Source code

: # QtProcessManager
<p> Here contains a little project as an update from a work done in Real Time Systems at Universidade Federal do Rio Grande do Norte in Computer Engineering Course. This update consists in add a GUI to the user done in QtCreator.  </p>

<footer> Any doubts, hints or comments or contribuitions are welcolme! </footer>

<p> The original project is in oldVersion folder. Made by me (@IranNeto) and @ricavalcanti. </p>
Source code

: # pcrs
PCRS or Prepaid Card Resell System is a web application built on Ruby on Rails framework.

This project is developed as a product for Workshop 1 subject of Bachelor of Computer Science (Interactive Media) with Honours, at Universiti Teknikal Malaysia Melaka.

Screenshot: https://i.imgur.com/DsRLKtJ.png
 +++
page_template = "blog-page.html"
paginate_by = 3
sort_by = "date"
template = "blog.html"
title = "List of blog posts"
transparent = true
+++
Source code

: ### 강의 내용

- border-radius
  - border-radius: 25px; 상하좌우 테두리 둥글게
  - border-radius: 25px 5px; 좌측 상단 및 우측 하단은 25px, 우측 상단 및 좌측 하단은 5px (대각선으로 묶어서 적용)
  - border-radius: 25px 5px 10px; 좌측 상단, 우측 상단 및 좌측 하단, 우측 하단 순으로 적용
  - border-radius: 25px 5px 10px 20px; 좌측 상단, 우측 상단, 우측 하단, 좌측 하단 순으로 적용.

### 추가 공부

------------------------

--- Prompt ---
Extract, exactly, the lines above that begin at the line containing "- border-radius: 25px 5px 10px 20px;" and end at the final line of the records; add no other text.

--- Reply ---
  - border-radius: 25px 5px 10px 20px; 좌측 상단, 우측 상단, 우측 하단, 좌측 하단 순으로 적용.

### 추가 공부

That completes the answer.